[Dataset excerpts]
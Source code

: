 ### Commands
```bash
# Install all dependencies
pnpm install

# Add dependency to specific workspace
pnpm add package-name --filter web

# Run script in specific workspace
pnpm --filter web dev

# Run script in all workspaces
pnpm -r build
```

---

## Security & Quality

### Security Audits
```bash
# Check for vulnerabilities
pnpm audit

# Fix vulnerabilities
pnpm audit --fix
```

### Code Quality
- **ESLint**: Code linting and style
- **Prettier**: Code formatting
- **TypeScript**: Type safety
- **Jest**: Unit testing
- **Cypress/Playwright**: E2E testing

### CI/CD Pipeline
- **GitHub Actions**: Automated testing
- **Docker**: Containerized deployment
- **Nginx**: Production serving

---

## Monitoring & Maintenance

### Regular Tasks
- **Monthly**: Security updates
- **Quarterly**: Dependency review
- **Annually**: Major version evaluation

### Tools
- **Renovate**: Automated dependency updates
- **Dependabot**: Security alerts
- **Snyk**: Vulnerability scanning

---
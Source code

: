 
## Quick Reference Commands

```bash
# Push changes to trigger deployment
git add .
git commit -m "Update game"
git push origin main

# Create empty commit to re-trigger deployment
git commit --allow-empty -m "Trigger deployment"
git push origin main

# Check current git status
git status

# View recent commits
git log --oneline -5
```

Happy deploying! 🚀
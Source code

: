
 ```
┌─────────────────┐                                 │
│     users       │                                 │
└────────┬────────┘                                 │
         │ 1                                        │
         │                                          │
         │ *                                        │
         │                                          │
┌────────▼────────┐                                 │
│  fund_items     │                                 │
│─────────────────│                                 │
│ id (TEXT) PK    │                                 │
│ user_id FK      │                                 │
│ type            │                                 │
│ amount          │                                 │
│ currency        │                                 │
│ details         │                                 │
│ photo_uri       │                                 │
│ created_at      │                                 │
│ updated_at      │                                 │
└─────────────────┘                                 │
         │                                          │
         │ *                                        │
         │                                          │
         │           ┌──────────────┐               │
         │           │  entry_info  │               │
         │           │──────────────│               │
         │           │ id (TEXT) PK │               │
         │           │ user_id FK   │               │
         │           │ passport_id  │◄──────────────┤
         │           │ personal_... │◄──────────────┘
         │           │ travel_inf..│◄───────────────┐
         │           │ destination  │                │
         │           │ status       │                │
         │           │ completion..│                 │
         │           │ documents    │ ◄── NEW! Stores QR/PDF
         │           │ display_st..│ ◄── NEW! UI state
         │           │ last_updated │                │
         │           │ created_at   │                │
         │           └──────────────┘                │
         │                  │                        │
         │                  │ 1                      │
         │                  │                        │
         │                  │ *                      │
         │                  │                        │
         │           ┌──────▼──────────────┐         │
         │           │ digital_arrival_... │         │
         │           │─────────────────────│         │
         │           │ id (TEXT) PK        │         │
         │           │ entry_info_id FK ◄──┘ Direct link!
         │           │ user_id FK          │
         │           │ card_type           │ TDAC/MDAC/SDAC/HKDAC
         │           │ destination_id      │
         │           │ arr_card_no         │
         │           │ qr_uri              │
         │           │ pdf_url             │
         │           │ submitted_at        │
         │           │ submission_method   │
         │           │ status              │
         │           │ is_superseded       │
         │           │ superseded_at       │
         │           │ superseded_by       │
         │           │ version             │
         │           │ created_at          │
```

### Assigned task
Could you reproduce the data above exactly as given?

### Reply
Source code

: ### Commands
```bash
# Install all dependencies
pnpm install

# Add dependency to specific workspace
pnpm add package-name --filter web

# Run script in specific workspace
pnpm --filter web dev

# Run script in all workspaces
pnpm -r build
```

---

## Security & Quality

### Security Audits
```bash
# Check for vulnerabilities
pnpm audit

# Fix vulnerabilities
pnpm audit --fix
```

### Code Quality
- **ESLint**: Code linting and style
- **Prettier**: Code formatting
- **TypeScript**: Type safety
- **Jest**: Unit testing
- **Cypress/Playwright**: E2E testing

### CI/CD Pipeline
- **GitHub Actions**: Automated testing
- **Docker**: Containerized deployment
- **Nginx**: Production serving

---

## Monitoring & Maintenance

### Regular Tasks
- **Monthly**: Security updates
- **Quarterly**: Dependency review
- **Annually**: Major version evaluation

### Tools
- **Renovate**: Automated dependency updates
- **Dependabot**: Security alerts
- **Snyk**: Vulnerability scanning

---
Source code

: 
## Quick Reference Commands

```bash
# Push changes to trigger deployment
git add .
git commit -m "Update game"
git push origin main

# Create empty commit to re-trigger deployment
git commit --allow-empty -m "Trigger deployment"
git push origin main

# Check current git status
git status

# View recent commits
git log --oneline -5
```

Happy deploying! 🚀
Source code

:
 ```
┌─────────────────┐                                 │
│     users       │                                 │
└────────┬────────┘                                 │
         │ 1                                        │
         │                                          │
         │ *                                        │
         │                                          │
┌────────▼────────┐                                 │
│  fund_items     │                                 │
│─────────────────│                                 │
│ id (TEXT) PK    │                                 │
│ user_id FK      │                                 │
│ type            │                                 │
│ amount          │                                 │
│ currency        │                                 │
│ details         │                                 │
│ photo_uri       │                                 │
│ created_at      │                                 │
│ updated_at      │                                 │
└─────────────────┘                                 │
         │                                          │
         │ *                                        │
         │                                          │
         │           ┌──────────────┐               │
         │           │  entry_info  │               │
         │           │──────────────│               │
         │           │ id (TEXT) PK │               │
         │           │ user_id FK   │               │
         │           │ passport_id  │◄──────────────┤
         │           │ personal_... │◄──────────────┘
         │           │ travel_inf..│◄───────────────┐
         │           │ destination  │                │
         │           │ status       │                │
         │           │ completion..│                 │
         │           │ documents    │ ◄── NEW! Stores QR/PDF
         │           │ display_st..│ ◄── NEW! UI state
         │           │ last_updated │                │
         │           │ created_at   │                │
         │           └──────────────┘                │
         │                  │                        │
         │                  │ 1                      │
         │                  │                        │
         │                  │ *                      │
         │                  │                        │
         │           ┌──────▼──────────────┐         │
         │           │ digital_arrival_... │         │
         │           │─────────────────────│         │
         │           │ id (TEXT) PK        │         │
         │           │ entry_info_id FK ◄──┘ Direct link!
         │           │ user_id FK          │
         │           │ card_type           │ TDAC/MDAC/SDAC/HKDAC
         │           │ destination_id      │
         │           │ arr_card_no         │
         │           │ qr_uri              │
         │           │ pdf_url             │
         │           │ submitted_at        │
         │           │ submission_method   │
         │           │ status              │
         │           │ is_superseded       │
         │           │ superseded_at       │
         │           │ superseded_by       │
         │           │ version             │
         │           │ created_at          │
```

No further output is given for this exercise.